- [Problem to work on] Repeat every entry word for word; omit all pictures.
Given entries Start Marker
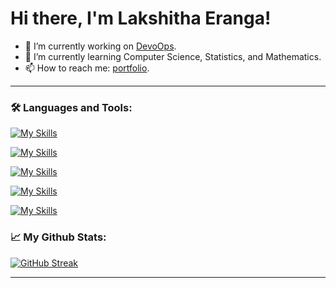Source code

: # Hi there, I'm Lakshitha Eranga!

- 🔭 I’m currently working on [DevoOps](https://github.com/sanjueranga/DevOps).
- 🌱 I’m currently learning Computer Science, Statistics, and Mathematics.
- 📫 How to reach me: [portfolio](https://sanjueranga.github.io/portfolio/).

<hr>

### 🛠️ Languages and Tools:

<p>

[![My Skills](https://skillicons.dev/icons?i=java,python,js,html,css,r)](https://skillicons.dev)


[![My Skills](https://skillicons.dev/icons?i=nodejs,spring,nestjs,react,flask)](https://skillicons.dev)


[![My Skills](https://skillicons.dev/icons?i=aws,gcp,terraform,linux,git,kubernetes,docker)](https://skillicons.dev)


[![My Skills](https://skillicons.dev/icons?i=mysql,mongodb,postgres)](https://skillicons.dev)


[![My Skills](https://skillicons.dev/icons?i=atom,vscode,eclipse,idea)](https://skillicons.dev)
</p>


### 📈 My Github Stats:

[![GitHub Streak](http://github-readme-streak-stats.herokuapp.com?user=sanjueranga&theme=blue-green)](https://git.io/streak-stats)

<hr>
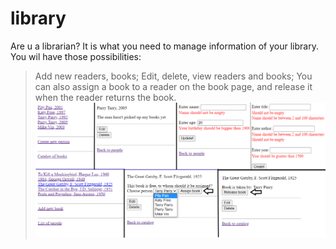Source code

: # library
Are u a librarian? It is what you need to manage information of your library.
You wil have those possibilities:
>Add new readers, books;
>Edit, delete, view readers and books;
>You can also assign a book to a reader on the book page, and release it when the reader returns the book.
![List of registered people](screens/AllPages.png)
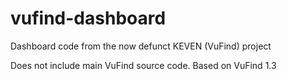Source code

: # vufind-dashboard
Dashboard code from the now defunct KEVEN (VuFind) project

Does not include main VuFind source code.  Based on VuFind 1.3
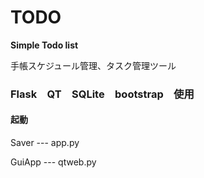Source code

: 
# TODO

**Simple Todo list**

手帳スケジュール管理、タスク管理ツール

### Flask　QT　SQLite　bootstrap　使用

#### 起動
Saver --- app.py

GuiApp --- qtweb.py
Given entries End Marker
- [Reply]
Source code

: # Hi there, I'm Lakshitha Eranga!

- 🔭 I’m currently working on [DevoOps](https://github.com/sanjueranga/DevOps).
- 🌱 I’m currently learning Computer Science, Statistics, and Mathematics.
- 📫 How to reach me: [portfolio](https://sanjueranga.github.io/portfolio/).

<hr>

### 🛠️ Languages and Tools:

<p>

[![My Skills](https://skillicons.dev/icons?i=java,python,js,html,css,r)](https://skillicons.dev)


[![My Skills](https://skillicons.dev/icons?i=nodejs,spring,nestjs,react,flask)](https://skillicons.dev)


[![My Skills](https://skillicons.dev/icons?i=aws,gcp,terraform,linux,git,kubernetes,docker)](https://skillicons.dev)


[![My Skills](https://skillicons.dev/icons?i=mysql,mongodb,postgres)](https://skillicons.dev)


[![My Skills](https://skillicons.dev/icons?i=atom,vscode,eclipse,idea)](https://skillicons.dev)
</p>


### 📈 My Github Stats:

[![GitHub Streak](http://github-readme-streak-stats.herokuapp.com?user=sanjueranga&theme=blue-green)](https://git.io/streak-stats)

<hr>
Source code

: # library
Are u a librarian? It is what you need to manage information of your library.
You wil have those possibilities:
>Add new readers, books;
>Edit, delete, view readers and books;
>You can also assign a book to a reader on the book page, and release it when the reader returns the book.
![List of registered people](screens/AllPages.png)
Source code

: # vufind-dashboard
Dashboard code from the now defunct KEVEN (VuFind) project

Does not include main VuFind source code.  Based on VuFind 1.3
Source code

: 
# TODO

**Simple Todo list**

手帳スケジュール管理、タスク管理ツール

### Flask　QT　SQLite　bootstrap　使用

#### 起動
Saver --- app.py

GuiApp --- qtweb.py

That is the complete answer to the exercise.